Required action — Give back only the line containing "message coming from." and every line after it through the end of the data below, transcribed exactly.

Study material —

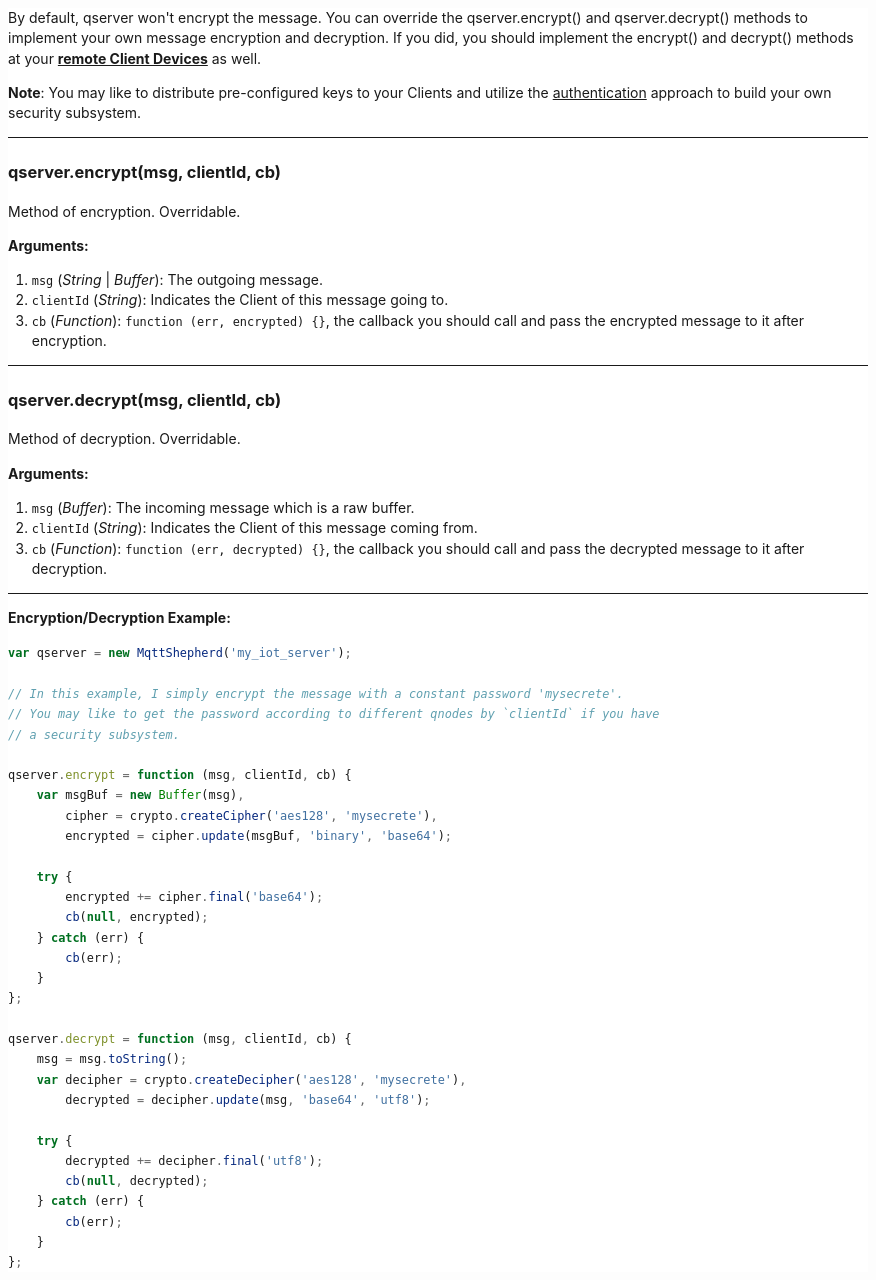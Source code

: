 By default, qserver won't encrypt the message. You can override the qserver.encrypt() and qserver.decrypt() methods to implement your own message encryption and decryption. If you did, you should implement the encrypt() and decrypt() methods at your [**remote Client Devices**](https://github.com/lwmqn/mqtt-node) as well.  

**Note**: You may like to distribute pre-configured keys to your Clients and utilize the [authentication](#Auth) approach to build your own security subsystem.  

***********************************************
### qserver.encrypt(msg, clientId, cb)
Method of encryption. Overridable.  

**Arguments:**  

1. `msg` (_String_ | _Buffer_): The outgoing message.  
2. `clientId` (_String_): Indicates the Client of this message going to.  
3. `cb` (_Function_): `function (err, encrypted) {}`, the callback you should call and pass the encrypted message to it after encryption.  
  

***********************************************
### qserver.decrypt(msg, clientId, cb)
Method of decryption. Overridable.  

**Arguments:**  

1. `msg` (_Buffer_): The incoming message which is a raw buffer.  
2. `clientId` (_String_): Indicates the Client of this message coming from.  
3. `cb` (_Function_): `function (err, decrypted) {}`, the callback you should call and pass the decrypted message to it after decryption.  
  
***********************************************

**Encryption/Decryption Example:**  

```js
var qserver = new MqttShepherd('my_iot_server');

// In this example, I simply encrypt the message with a constant password 'mysecrete'.
// You may like to get the password according to different qnodes by `clientId` if you have
// a security subsystem.

qserver.encrypt = function (msg, clientId, cb) {
    var msgBuf = new Buffer(msg),
        cipher = crypto.createCipher('aes128', 'mysecrete'),
        encrypted = cipher.update(msgBuf, 'binary', 'base64');

    try {
        encrypted += cipher.final('base64');
        cb(null, encrypted);
    } catch (err) {
        cb(err);
    }
};

qserver.decrypt = function (msg, clientId, cb) {
    msg = msg.toString();
    var decipher = crypto.createDecipher('aes128', 'mysecrete'),
        decrypted = decipher.update(msg, 'base64', 'utf8');

    try {
        decrypted += decipher.final('utf8');
        cb(null, decrypted);
    } catch (err) {
        cb(err);
    }
};
```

Your solution —
2. `clientId` (_String_): Indicates the Client of this message coming from.  
3. `cb` (_Function_): `function (err, decrypted) {}`, the callback you should call and pass the decrypted message to it after decryption.  
  
***********************************************

**Encryption/Decryption Example:**  

```js
var qserver = new MqttShepherd('my_iot_server');

// In this example, I simply encrypt the message with a constant password 'mysecrete'.
// You may like to get the password according to different qnodes by `clientId` if you have
// a security subsystem.

qserver.encrypt = function (msg, clientId, cb) {
    var msgBuf = new Buffer(msg),
        cipher = crypto.createCipher('aes128', 'mysecrete'),
        encrypted = cipher.update(msgBuf, 'binary', 'base64');

    try {
        encrypted += cipher.final('base64');
        cb(null, encrypted);
    } catch (err) {
        cb(err);
    }
};

qserver.decrypt = function (msg, clientId, cb) {
    msg = msg.toString();
    var decipher = crypto.createDecipher('aes128', 'mysecrete'),
        decrypted = decipher.update(msg, 'base64', 'utf8');

    try {
        decrypted += decipher.final('utf8');
        cb(null, decrypted);
    } catch (err) {
        cb(err);
    }
};
```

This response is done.